Kontroversi Pernyataan Istri Kuwu Sibubut yang Merendahkan Media: Menyoroti Ketegangan dengan Koran Intijaya

Kontroversi Pernyataan Istri Kuwu Sibubut yang Merendahkan Media: Menyoroti Ketegangan dengan Koran Intijaya

Media Unit 1
Minggu, 09 Februari 2025


Cirebon, – Kontroversi muncul di Desa Sibubut, Kecamatan Pangenan, Kabupaten Cirebon, setelah pernyataan kontroversial istri Kuwu Sibubut (Suratmi), yang dianggap merendahkan profesi jurnalistik dan media. Insiden ini berawal dari kedatangan Moh Kozim, Kepala Biro dari Koran Intijaya, yang datang mengunjungi kantor Kuwu untuk menyampaikan edisi terbaru koran tersebut pada Selasa, 4 Februari 2025. Namun, pertemuan yang awalnya diharapkan dapat membangun hubungan baik antara media dan pemerintah desa itu malah berakhir dengan ketegangan.

Menurut keterangan dari Moh Kozim, kedatangannya disambut dengan sikap yang sangat tidak ramah dari Suratmi, istri dari Kuwu Sibubut. "Saat saya datang dengan membawa edisi terbaru Koran Intijaya, saya justru mendapat perlakuan yang mengejutkan. Ibu Suratmi langsung mengucapkan kata-kata yang merendahkan, bahkan dalam bahasa daerah, yang kurang pantas dan sangat menyinggung," ujar Kozim.

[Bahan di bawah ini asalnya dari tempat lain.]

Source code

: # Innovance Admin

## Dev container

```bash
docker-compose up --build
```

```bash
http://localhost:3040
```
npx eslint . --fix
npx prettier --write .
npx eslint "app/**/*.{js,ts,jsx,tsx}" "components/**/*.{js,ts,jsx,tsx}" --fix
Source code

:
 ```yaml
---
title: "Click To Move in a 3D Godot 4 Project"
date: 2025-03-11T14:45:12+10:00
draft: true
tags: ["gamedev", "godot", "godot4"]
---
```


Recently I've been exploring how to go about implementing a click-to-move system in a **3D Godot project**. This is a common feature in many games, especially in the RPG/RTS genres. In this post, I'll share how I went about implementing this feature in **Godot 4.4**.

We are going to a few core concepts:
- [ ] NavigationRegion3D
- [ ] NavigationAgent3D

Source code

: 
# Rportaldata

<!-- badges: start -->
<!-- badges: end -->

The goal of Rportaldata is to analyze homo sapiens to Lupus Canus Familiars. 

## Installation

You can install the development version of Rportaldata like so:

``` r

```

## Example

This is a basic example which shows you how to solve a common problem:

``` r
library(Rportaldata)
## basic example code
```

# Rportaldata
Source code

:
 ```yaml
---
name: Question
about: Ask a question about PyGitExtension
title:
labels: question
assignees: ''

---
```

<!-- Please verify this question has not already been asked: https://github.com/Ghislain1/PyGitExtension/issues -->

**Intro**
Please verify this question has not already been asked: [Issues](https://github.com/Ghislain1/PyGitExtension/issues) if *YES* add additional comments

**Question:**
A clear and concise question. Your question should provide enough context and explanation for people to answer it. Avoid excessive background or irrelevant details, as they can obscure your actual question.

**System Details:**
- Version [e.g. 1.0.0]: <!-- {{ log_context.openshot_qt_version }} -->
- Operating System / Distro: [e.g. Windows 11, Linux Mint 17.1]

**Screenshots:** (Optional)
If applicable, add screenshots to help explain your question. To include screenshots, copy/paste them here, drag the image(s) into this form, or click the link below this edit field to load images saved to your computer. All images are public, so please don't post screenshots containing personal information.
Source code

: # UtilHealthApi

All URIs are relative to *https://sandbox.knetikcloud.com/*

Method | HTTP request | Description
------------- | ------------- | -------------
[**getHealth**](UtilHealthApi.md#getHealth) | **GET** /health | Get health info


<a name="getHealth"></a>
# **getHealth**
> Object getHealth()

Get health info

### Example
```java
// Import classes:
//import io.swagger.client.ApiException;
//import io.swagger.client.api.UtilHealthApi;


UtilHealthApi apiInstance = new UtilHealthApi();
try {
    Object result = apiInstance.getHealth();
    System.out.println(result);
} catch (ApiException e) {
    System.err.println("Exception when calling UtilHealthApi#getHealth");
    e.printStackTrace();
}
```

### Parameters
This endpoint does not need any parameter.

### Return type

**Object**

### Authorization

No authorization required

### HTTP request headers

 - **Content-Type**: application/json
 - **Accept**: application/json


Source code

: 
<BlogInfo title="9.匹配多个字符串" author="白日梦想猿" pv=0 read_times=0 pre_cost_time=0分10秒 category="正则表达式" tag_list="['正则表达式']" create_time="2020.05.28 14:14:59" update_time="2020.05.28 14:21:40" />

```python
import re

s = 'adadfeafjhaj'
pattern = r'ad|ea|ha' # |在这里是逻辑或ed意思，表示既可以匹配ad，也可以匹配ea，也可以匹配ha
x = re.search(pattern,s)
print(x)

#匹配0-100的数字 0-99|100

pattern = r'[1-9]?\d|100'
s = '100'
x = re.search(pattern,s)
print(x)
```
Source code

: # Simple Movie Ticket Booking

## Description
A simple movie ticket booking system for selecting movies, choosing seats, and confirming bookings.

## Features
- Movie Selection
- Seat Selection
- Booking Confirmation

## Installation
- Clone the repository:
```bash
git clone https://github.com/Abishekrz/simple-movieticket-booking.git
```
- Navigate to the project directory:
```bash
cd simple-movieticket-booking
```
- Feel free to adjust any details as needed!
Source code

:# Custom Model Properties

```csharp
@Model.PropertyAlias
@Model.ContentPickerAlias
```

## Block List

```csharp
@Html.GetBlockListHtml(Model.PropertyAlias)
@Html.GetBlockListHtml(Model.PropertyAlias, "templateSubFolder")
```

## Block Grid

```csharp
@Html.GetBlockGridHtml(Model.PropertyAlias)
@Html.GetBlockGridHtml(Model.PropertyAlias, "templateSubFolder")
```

Salah satu ucapan yang memicu kontroversi adalah pernyataan Suratmi yang mengatakan, "Koran kanggo bungkus apa kita bli butuh koran?" yang berarti "Koran untuk bungkus apa, saya tidak butuh koran". Kalimat ini disampaikan dengan nada merendahkan di hadapan beberapa orang yang hadir saat itu. Tak hanya itu, ketika Kozim berusaha mendatangi kediaman Kuwu setelah kejadian tersebut, Suratmi dikabarkan tidak hanya mengabaikan kedatangannya, tetapi juga melontarkan kalimat yang dianggap sangat menghina. "Laka kuwu lanange arep apa maning sirae?" yang artinya “Tidak ada kuwunya, mau apa lagi kamunya?” dengan nada yang sangat ketus.

Pernyataan tersebut menuai reaksi keras dari berbagai kalangan, khususnya dari dunia jurnalistik. Salah satu pimpinan media online mediaunit-1.com Cephy Dominggus mengatakan bahwa "jika memang benar mengatakan seperti itu, perbuatan Suratmi sangat mencoreng citra seorang publik figur, terlebih lagi sebagai istri Kuwu, yang seharusnya bisa lebih bijak dan menjaga sikap di depan publik. "Dia itu istri Kuwu, tentunya harus bisa memposisikan dirinya sebagai seorang publik figur. Sebagai seorang ibu negara, ucapan dan tindakannya harus terjaga. Sebagai insan pers, saya sangat menyayangkan sikap seperti ini. Apalagi yang dihadapi adalah Kepala Biro dari sebuah media, yang sudah seharusnya dihargai. Ini sangat tidak pantas," ujarnya dengan nada tegas.

Pernyataan ini mengundang perhatian, mengingat peran istri Kuwu sebagai figur publik yang seharusnya memberikan contoh yang baik kepada masyarakat. Tak hanya itu, pihak media juga menilai sikap Suratmi bisa memperburuk citra pemerintah desa yang seharusnya bersinergi dengan media dalam menjalankan fungsinya.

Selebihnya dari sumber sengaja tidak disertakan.